A luta de Wang Changxiang contra um cultivador de Wangjiang foi a mais simples das duas. Mal o combate começou, ele convocou uma névoa espessa com sua arte, cegando a visão do adversário. Depois, com calma serena, formou seu mudra, e um único Tornado de Vendaval Soprado fez o oponente girar, lançando-o ao céu.
Artes de classe A como o Tornado de Vendaval Soprado eram quase irresolúveis nesse nível de combate. Jiang Wang lembrava como, na Vila do Bosquezinho, um único Tornado de Vendaval Soprado bastara para deixar Wang Changxiang seco como uma passa; e ele se perguntara se Wang Changxiang abandonava as lutas seguintes.
Mas mal a batalha terminou, Wang Changxiang sacou logo uma Pedra de Essência Dao e se pôs a absorver...
Claramente a família Wang se esforçara ao máximo desta vez, empenhada em arrebatar o assento de campeão do terceiro ano.
Mas o que mais importava ao povo comum de Fenglin era a luta daquele misterioso homem de preto de Sanshan.
Quando a túnica negra se desfez, revelando um pequeno gordinho de aspecto o mais cômico, o coro do povo de Fenglin soltou um suspiro unânime de decepção.
Na imaginação deles, dentro daquela túnica negra deveria estar um grande senhor demoníaco de rosto cheio de cicatrizes; no pior dos casos, ao menos alguém de aspecto feroz.
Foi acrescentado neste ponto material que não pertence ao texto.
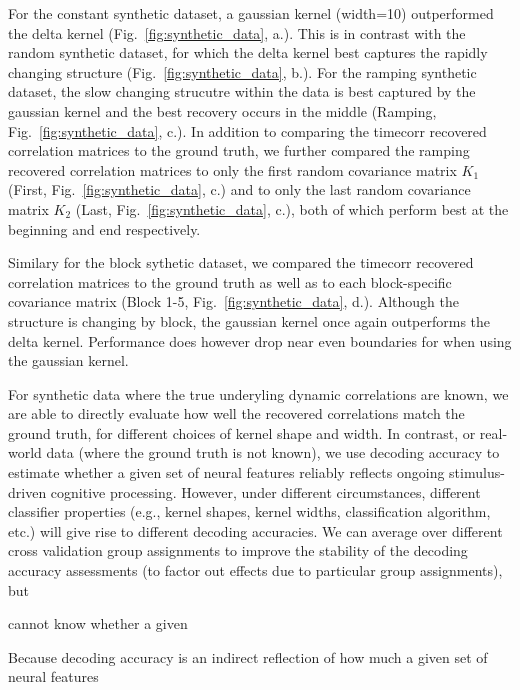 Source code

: For the constant synthetic dataset, a gaussian kernel (width=10)
outperformed the delta kernel (Fig.~\ref{fig:synthetic_data},  a.).  This is in contrast with the random
synthetic dataset, for which the delta kernel best captures the
rapidly changing structure (Fig.~\ref{fig:synthetic_data},  b.). For
the ramping synthetic dataset, the slow changing strucutre within the
data is best
captured by the gaussian kernel and the best recovery occurs in the
middle (Ramping, Fig.~\ref{fig:synthetic_data},
c.). In addition to comparing the timecorr recovered correlation
matrices to the ground truth, we
further compared the ramping recovered correlation matrices to only the first random covariance matrix $K_{1}$
(First, Fig.~\ref{fig:synthetic_data},  c.) and to only the last
random covariance matrix $K_{2}$ (Last, Fig.~\ref{fig:synthetic_data},
c.), both of which perform best at the beginning and end respectively.

Similary for the block sythetic dataset, we compared the timecorr
recovered correlation matrices to the ground truth as well as to each
block-specific covariance matrix (Block 1-5,
Fig.~\ref{fig:synthetic_data},  d.).  Although the structure is
changing by block, the gaussian kernel once again outperforms the
delta kernel.  Performance does however drop near even boundaries for
when using the gaussian kernel.









For synthetic data where the true underyling dynamic correlations are
known, we are able to directly evaluate how well the recovered
correlations match the ground truth, for different choices of kernel
shape and width.  In contrast, or real-world data (where the ground
truth is not known), we use decoding accuracy to estimate whether a
given set of neural features reliably reflects ongoing stimulus-driven
cognitive processing.  However, under different circumstances,
different classifier properties (e.g., kernel shapes, kernel widths,
classification algorithm, etc.) will give rise to different decoding
accuracies.  We can average over different cross validation group
assignments to improve the stability of the decoding accuracy
assessments (to factor out effects due to particular group
assignments), but 

cannot know whether a given 


Because decoding accuracy is an indirect
reflection of how much a given set of neural features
Qualquer coisa menos um gordinho mole que parecia fácil de avassalar.
Mas eles não ficaram de todo desenganados, pois esse gordinho, era forte!
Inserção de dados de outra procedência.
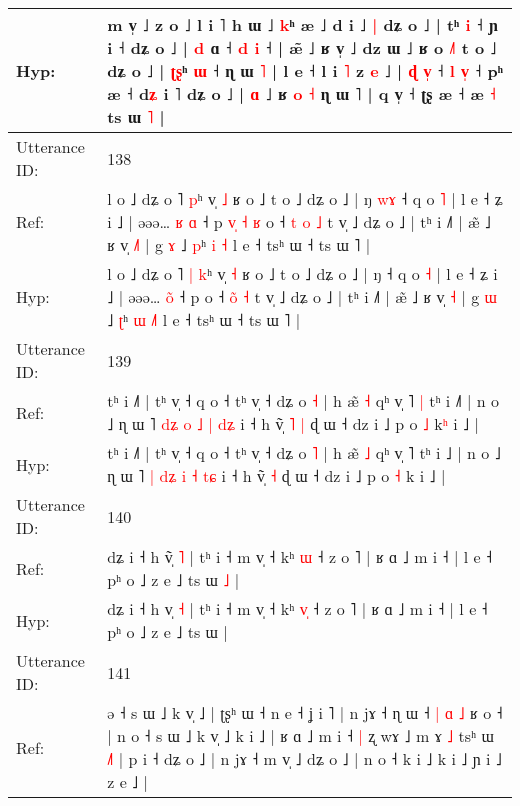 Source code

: \documentclass[10pt]{article}
\DeclareRobustCommand{\hl}[1]{{\textcolor{red}{#1}}}
\begin{document}
\begin{longtable}{ll}
 \\
Hyp: & m v̩ ˩ z o ˩ l i ˥ h ɯ ˩ \hl{k}ʰ æ ˩ d i ˩\hl{ }\hl{|} dʑ o ˩ | tʰ \hl{}\hl{i} ˧ ɲ i ˧ dʑ o ˩ | \hl{d} ɑ ˧ \hl{d} \hl{i} ˧ | æ̃ ˩ ʁ v̩ ˩ dz ɯ ˩ ʁ o \hl{˩}˥ t o ˩ dʑ o ˩ | \hl{ʈ}\hl{ʂ}ʰ \hl{}\hl{ɯ} ˧ ɳ ɯ \hl{˥} | l e ˧ l i \hl{˥} z \hl{e} ˩ |\hl{}\hl{}\hl{}\hl{}\hl{}\hl{}\hl{}\hl{} \hl{ɖ} \hl{}\hl{v}\hl{̩} ˧ \hl{l} \hl{v}\hl{̩} ˧ pʰ æ ˧ d\hl{ʑ} i ˥ dʑ o ˩ | \hl{}\hl{ɑ} ˩ ʁ \hl{}\hl{o} \hl{˧} ɳ ɯ ˥ | q v̩ ˧ ʈʂ æ ˧ æ \hl{˧} ts ɯ \hl{˥} |
 \\
\midrule
Utterance ID: & 138 \\
Ref: & l o ˩ dʑ o ˥\hl{}\hl{} \hl{p}ʰ v̩ \hl{˩} ʁ o ˩ t o ˩ dʑ o ˩ | ŋ\hl{ }\hl{w}\hl{ɤ} ˧ q o \hl{˥} | l e ˧ ʑ i ˩ | əəə… \hl{ʁ}\hl{ }\hl{ɑ} ˧ p\hl{ }\hl{v}\hl{̩}\hl{ }\hl{˧}\hl{ }\hl{ʁ} o ˧ \hl{t}\hl{ }\hl{o} \hl{˩} t v̩ ˩ dʑ o ˩ | tʰ i ˩˥ | æ̃ ˩ ʁ v̩ \hl{˩}\hl{˥} | g \hl{ɤ} ˩ \hl{p}ʰ \hl{i} \hl{}\hl{˧} l e ˧ tsʰ ɯ ˧ ts ɯ ˥ |
 \\
Hyp: & l o ˩ dʑ o ˥\hl{ }\hl{|} \hl{k}ʰ v̩ \hl{˧} ʁ o ˩ t o ˩ dʑ o ˩ | ŋ\hl{}\hl{}\hl{} ˧ q o \hl{˧} | l e ˧ ʑ i ˩ | əəə… \hl{}\hl{o}\hl{̃} ˧ p\hl{}\hl{}\hl{}\hl{}\hl{}\hl{}\hl{} o ˧ \hl{}\hl{o}\hl{̃} \hl{˧} t v̩ ˩ dʑ o ˩ | tʰ i ˩˥ | æ̃ ˩ ʁ v̩ \hl{}\hl{˧} | g \hl{ɯ} ˩ \hl{ʈ}ʰ \hl{ɯ} \hl{˩}\hl{˥} l e ˧ tsʰ ɯ ˧ ts ɯ ˥ |
 \\
\midrule
Utterance ID: & 139 \\
Ref: & tʰ i ˩˥ | tʰ v̩ ˧ q o ˧ tʰ v̩ ˧ dʑ o \hl{˧} | h æ̃ \hl{˧} qʰ v̩ ˥\hl{ }\hl{|} tʰ i ˩\hl{˥} | n o ˩ ɳ ɯ ˥ \hl{d}\hl{ʑ}\hl{ }\hl{o} \hl{˩} \hl{|} \hl{d}\hl{ʑ} i ˧ h ṽ̩\hl{ }\hl{˥} \hl{|} ɖ ɯ ˧ dz i ˩ p o \hl{˩} k\hl{ʰ} i ˩ |
 \\
Hyp: & tʰ i ˩˥ | tʰ v̩ ˧ q o ˧ tʰ v̩ ˧ dʑ o \hl{˥} | h æ̃ \hl{˩} qʰ v̩ ˥\hl{}\hl{} tʰ i ˩\hl{} | n o ˩ ɳ ɯ ˥ \hl{|}\hl{ }\hl{d}\hl{ʑ} \hl{i} \hl{˧} \hl{t}\hl{ɕ} i ˧ h ṽ̩\hl{}\hl{} \hl{˧} ɖ ɯ ˧ dz i ˩ p o \hl{˧} k\hl{} i ˩ |
 \\
\midrule
Utterance ID: & 140 \\
Ref: & dʑ i ˧ h v\hl{̃}̩ \hl{˥} | tʰ i ˧ m v̩ ˧ kʰ \hl{}\hl{ɯ} ˧ z o ˥ | ʁ ɑ ˩ m i ˧ | l e ˧ pʰ o ˩ z e ˩ ts ɯ\hl{ }\hl{˩} |
 \\
Hyp: & dʑ i ˧ h v\hl{}̩ \hl{˧} | tʰ i ˧ m v̩ ˧ kʰ \hl{v}\hl{̩} ˧ z o ˥ | ʁ ɑ ˩ m i ˧ | l e ˧ pʰ o ˩ z e ˩ ts ɯ\hl{}\hl{} |
 \\
\midrule
Utterance ID: & 141 \\
Ref: & ə ˧ s ɯ ˩ k v̩ ˩ | ʈʂʰ ɯ ˧ n e ˧ ʝ i ˥ | n jɤ ˧ ɳ ɯ ˧\hl{ }\hl{|} \hl{ɑ} \hl{˩} ʁ o ˧ | n o ˧ s ɯ ˩ k v̩ ˩ k i ˩ | ʁ ɑ ˩ m i ˧\hl{ }\hl{|} ʐ wɤ ˩\hl{}\hl{} m ɤ \hl{˩} tsʰ ɯ \hl{˩}˥ | p i ˧ dʑ o ˩ | n jɤ ˧ m v̩ ˩ dʑ o ˩ | n o ˧ k i ˩ k i ˩ ɲ i ˩ z e ˩ |

\end{longtable}
\end{document}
Quando a luta começou — fosse pelos sucessivos reveses de seus colegas de equipe — o cultivador do terceiro ano de Wangjiang trouxe à tona todo o seu poder.
Cinco dardos de água abriram a carga, e com traição ele emboscou lâminas de vento entre os dardos.
Depois vieram as estacas de terra, e por fim ele formou seu mudra em preparação das Marés Furiosas.
Artes de água, vento e terra todas misturadas, uma cadeia de transições que deslumbrou os olhos.
E o gordinho de Sanshan fizera apenas uma coisa do começo ao fim — carregar.
As cegas e sem sentido ele carregava, quase apartando com o ombro uma barreira inteira de artes que enchia o céu.
Carregou até ficar diante do adversário.
Então ergueu o punho e o fez cair.
A luta terminou.
As roupas do gordinho estavam esburacadas por toda parte por causa do vendaval, e no entanto a carne à mostra seguia rosadinha-branca.
E o adversário já estava no chão.
Todo um círculo de gente ficou atônito.
"Esse corpo dele é forte demais na defesa!" admirou-se Ling He.
"Ele é um puro guerreiro marcial?"
"Não. Aquele último soco foi o punho revestido de pedra. Ele usou uma arte Dao."
"E não há sinal de uma arte de Pele de Pedra nem nada parecido. Como pode a defesa dele ser tão forte?"
Esses jovens eram jovens, afinal, com pouca experiência, e discutiram por um bom tempo sem chegar a nenhuma resposta.
"É o Tambor de Pele Kun — uma arte Dao solidificada de forma permanente." Do nada, o ancião corcunda, que há tempo ouvia, falou com voz baixa e calma.
Mas sobre os detalhes dessa arte, ele não diria nem mais uma palavra.